Quetzalcóatl tuvo que irse y confió a su esposa los tesoros de la ciudad, sus enemigos durante su ausencia, atacaron a su mujer, pero ella, protegiendo estos tesoros murió asesinada. Su sangre cayó sobre aquella tierra fertilizándola y justo en aquel lugar nació un cacaotero o cacaotal. Ante la muerte de su esposa, Quetzalcóatl se auto impuso un destierro y se fue prometiendo que volvería. El sacrificio de Quetzalcóatl hizo que Huanahpu, el tercero de los reyes del pueblo maya, se preocupará del desarrollo del cacao y que el dios Ek-Chuah, el de los viajeros y mercaderes, pasará a ser el protector de sus cultivadores. La leyenda azteca decía que su dios vendría por mar, del Este. A esto los astrólogos añadieron su predicción de que vendría sobre el año 1519. En esta fecha es precisamente en la que llegó Hernán Cortés, y como cumplía las características físicas de la leyenda le recibieron como a una divinidad

En este gran recibimiento le ofrecieron a Hernán Cortés un vaso de oro con su bebida más preciada. Seguramente Hernán Cortés prefirió el vaso de oro a la bebida, porque en ese momento el chocolate no estaba precisamente delicioso, pues era una mezcla de cacao y maíz molido, pimienta, especias variadas y afrodisíacos naturales.

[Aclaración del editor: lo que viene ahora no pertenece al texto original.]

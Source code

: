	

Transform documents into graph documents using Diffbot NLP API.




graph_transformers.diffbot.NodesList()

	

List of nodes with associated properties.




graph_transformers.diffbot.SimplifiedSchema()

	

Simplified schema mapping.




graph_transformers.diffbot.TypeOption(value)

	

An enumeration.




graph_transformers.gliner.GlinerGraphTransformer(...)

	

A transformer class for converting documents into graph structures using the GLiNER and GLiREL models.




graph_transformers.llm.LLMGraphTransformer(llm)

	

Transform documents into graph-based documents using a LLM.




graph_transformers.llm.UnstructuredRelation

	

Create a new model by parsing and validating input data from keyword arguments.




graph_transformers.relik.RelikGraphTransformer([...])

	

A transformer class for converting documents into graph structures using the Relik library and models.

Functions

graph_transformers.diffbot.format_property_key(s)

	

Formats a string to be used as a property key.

Las dos cosas que más impresionaron a Hernán Cortés y a sus hombres fueron: la energía que te proporcionaba el chocolate, ya que les daba fuerzas para estar todo un día caminando sin comer ni beber. Otra cosa que les llamó la atención fue que utilizaban las semillas de cacao como moneda (un conejo podía valer 10 granos y un esclavo hasta 100).

Entonces Hernán Cortés se lo trajo ha España y una vez aquí se le añadió azúcar y a veces leche. A partir de entonces, se ha difundido por todo el mundo.